Add option to tweak inductor stride settings for user-defined triton kernels #135530

zou3519 · 2024-09-09T20:29:40Z

Stack from ghstack (oldest at bottom):

Flip triton kernel default layout constraint to "needs_fixed_stride_order" #135581
-> Add option to tweak inductor stride settings for user-defined triton kernels #135530

Previously, Inductor was allowed to modify the stride/storage_offset
(layout) for inputs to user-defined triton kernels. This can cause
silent incorrectness because most triton kernels are written for a
specific striding pattern (usually contiguous).

This PR adds a config to allow the user to choose Inductor's behavior on
this. The options are:

"flexible_layout" (default): Inductor can modify the layout for inputs
to user-defined triton kernels as much as it wants.
"needs_fixed_stride_order": Inductor must preserve the stride order
(when compared to tracing) for inputs to user-defined triton kernels.

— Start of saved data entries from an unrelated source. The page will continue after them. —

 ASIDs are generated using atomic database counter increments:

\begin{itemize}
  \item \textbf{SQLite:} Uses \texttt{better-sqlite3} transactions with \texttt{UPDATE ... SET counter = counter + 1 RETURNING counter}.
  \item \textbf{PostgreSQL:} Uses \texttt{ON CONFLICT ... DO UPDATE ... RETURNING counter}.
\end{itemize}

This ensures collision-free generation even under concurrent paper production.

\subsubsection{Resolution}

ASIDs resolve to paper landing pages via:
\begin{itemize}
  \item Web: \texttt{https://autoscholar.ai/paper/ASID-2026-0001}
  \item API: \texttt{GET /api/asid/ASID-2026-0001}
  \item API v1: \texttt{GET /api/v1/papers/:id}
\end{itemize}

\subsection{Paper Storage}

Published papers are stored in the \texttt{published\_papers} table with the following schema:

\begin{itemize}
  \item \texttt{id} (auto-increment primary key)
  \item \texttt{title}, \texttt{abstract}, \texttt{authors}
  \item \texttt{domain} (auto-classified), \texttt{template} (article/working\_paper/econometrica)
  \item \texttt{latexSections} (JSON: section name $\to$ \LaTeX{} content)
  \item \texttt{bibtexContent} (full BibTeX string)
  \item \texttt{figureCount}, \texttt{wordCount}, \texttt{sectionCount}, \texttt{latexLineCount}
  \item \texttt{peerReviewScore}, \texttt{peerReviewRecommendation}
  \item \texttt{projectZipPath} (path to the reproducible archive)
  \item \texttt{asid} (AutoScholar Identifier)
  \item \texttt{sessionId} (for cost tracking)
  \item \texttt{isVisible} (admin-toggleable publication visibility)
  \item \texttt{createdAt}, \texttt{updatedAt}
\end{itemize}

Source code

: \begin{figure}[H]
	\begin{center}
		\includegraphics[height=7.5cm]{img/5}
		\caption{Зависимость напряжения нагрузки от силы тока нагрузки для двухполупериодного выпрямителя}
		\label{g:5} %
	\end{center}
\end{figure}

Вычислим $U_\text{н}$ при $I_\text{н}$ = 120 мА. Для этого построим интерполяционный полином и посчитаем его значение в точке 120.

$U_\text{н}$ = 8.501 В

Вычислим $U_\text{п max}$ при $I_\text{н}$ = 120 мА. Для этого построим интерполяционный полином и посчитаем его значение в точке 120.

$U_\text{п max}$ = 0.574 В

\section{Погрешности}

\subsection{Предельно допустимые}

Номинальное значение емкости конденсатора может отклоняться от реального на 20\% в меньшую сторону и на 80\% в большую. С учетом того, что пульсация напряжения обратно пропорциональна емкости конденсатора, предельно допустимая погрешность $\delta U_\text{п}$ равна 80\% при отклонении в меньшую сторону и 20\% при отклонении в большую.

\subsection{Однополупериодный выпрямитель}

This matches our handling for custom operators. In the future, we'll
want a "needs_exact_strides" option (this is the safest option).

Test Plan:

new test

cc @voznesenskym @penguinwu @EikanWang @jgong5 @Guobing-Chen @XiaobingSuper @zhuhaozhe @blzheng @wenzhe-nrv @jiayisunx @ipiszy @yf225 @chenyang78 @kadeng @muchulee8 @ColinPeppler @amjames @desertfire @chauhang

…kernels Previously, Inductor was allowed to modify the stride/storage_offset (layout) for inputs to user-defined triton kernels. This can cause silent incorrectness because most triton kernels are written for a specific striding pattern (usually contiguous). This PR adds a config to allow the user to choose Inductor's behavior on this. The options are: - "flexible_layout" (default): Inductor can modify the layout for inputs to user-defined triton kernels as much as it wants. - "needs_fixed_stride_order": Inductor must preserve the stride order (when compared to tracing) for inputs to user-defined triton kernels. This matches our handling for custom operators. In the future, we'll want a "needs_exact_strides" option (this is the safest option). Test Plan: - new test [ghstack-poisoned]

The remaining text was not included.